DATA UNDER STUDY -
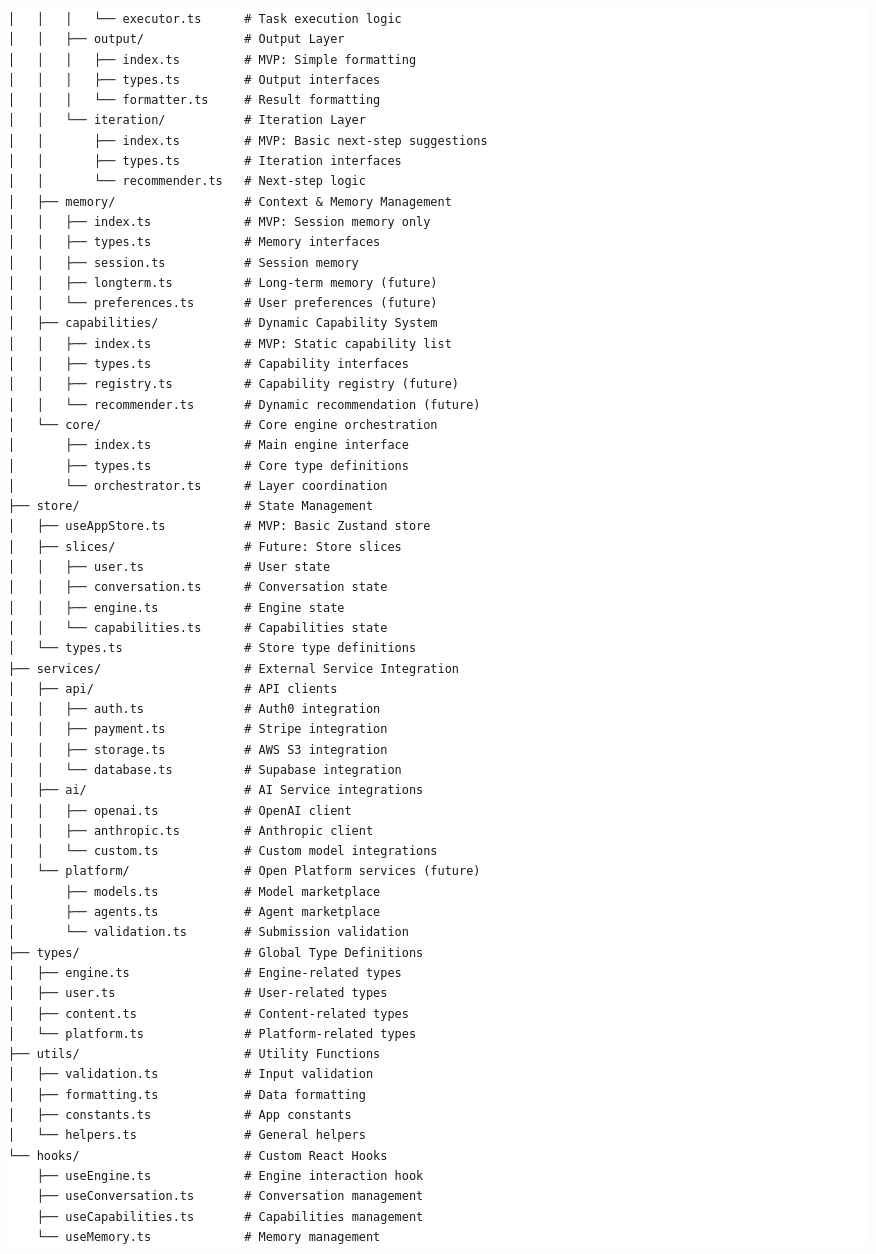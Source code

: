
 ```
│   │   │   └── executor.ts      # Task execution logic
│   │   ├── output/              # Output Layer
│   │   │   ├── index.ts         # MVP: Simple formatting
│   │   │   ├── types.ts         # Output interfaces
│   │   │   └── formatter.ts     # Result formatting
│   │   └── iteration/           # Iteration Layer
│   │       ├── index.ts         # MVP: Basic next-step suggestions
│   │       ├── types.ts         # Iteration interfaces
│   │       └── recommender.ts   # Next-step logic
│   ├── memory/                  # Context & Memory Management
│   │   ├── index.ts             # MVP: Session memory only
│   │   ├── types.ts             # Memory interfaces
│   │   ├── session.ts           # Session memory
│   │   ├── longterm.ts          # Long-term memory (future)
│   │   └── preferences.ts       # User preferences (future)
│   ├── capabilities/            # Dynamic Capability System
│   │   ├── index.ts             # MVP: Static capability list
│   │   ├── types.ts             # Capability interfaces
│   │   ├── registry.ts          # Capability registry (future)
│   │   └── recommender.ts       # Dynamic recommendation (future)
│   └── core/                    # Core engine orchestration
│       ├── index.ts             # Main engine interface
│       ├── types.ts             # Core type definitions
│       └── orchestrator.ts      # Layer coordination
├── store/                       # State Management
│   ├── useAppStore.ts           # MVP: Basic Zustand store
│   ├── slices/                  # Future: Store slices
│   │   ├── user.ts              # User state
│   │   ├── conversation.ts      # Conversation state
│   │   ├── engine.ts            # Engine state
│   │   └── capabilities.ts      # Capabilities state
│   └── types.ts                 # Store type definitions
├── services/                    # External Service Integration
│   ├── api/                     # API clients
│   │   ├── auth.ts              # Auth0 integration
│   │   ├── payment.ts           # Stripe integration
│   │   ├── storage.ts           # AWS S3 integration
│   │   └── database.ts          # Supabase integration
│   ├── ai/                      # AI Service integrations
│   │   ├── openai.ts            # OpenAI client
│   │   ├── anthropic.ts         # Anthropic client
│   │   └── custom.ts            # Custom model integrations
│   └── platform/                # Open Platform services (future)
│       ├── models.ts            # Model marketplace
│       ├── agents.ts            # Agent marketplace
│       └── validation.ts        # Submission validation
├── types/                       # Global Type Definitions
│   ├── engine.ts                # Engine-related types
│   ├── user.ts                  # User-related types
│   ├── content.ts               # Content-related types
│   └── platform.ts              # Platform-related types
├── utils/                       # Utility Functions
│   ├── validation.ts            # Input validation
│   ├── formatting.ts            # Data formatting
│   ├── constants.ts             # App constants
│   └── helpers.ts               # General helpers
└── hooks/                       # Custom React Hooks
    ├── useEngine.ts             # Engine interaction hook
    ├── useConversation.ts       # Conversation management
    ├── useCapabilities.ts       # Capabilities management
    └── useMemory.ts             # Memory management
```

TASK TO COMPLETE -
Search the records for the string "Output" and report each line that has it.

TASK RESPONSE -
│   │   ├── output/              # Output Layer
│   │   │   ├── types.ts         # Output interfaces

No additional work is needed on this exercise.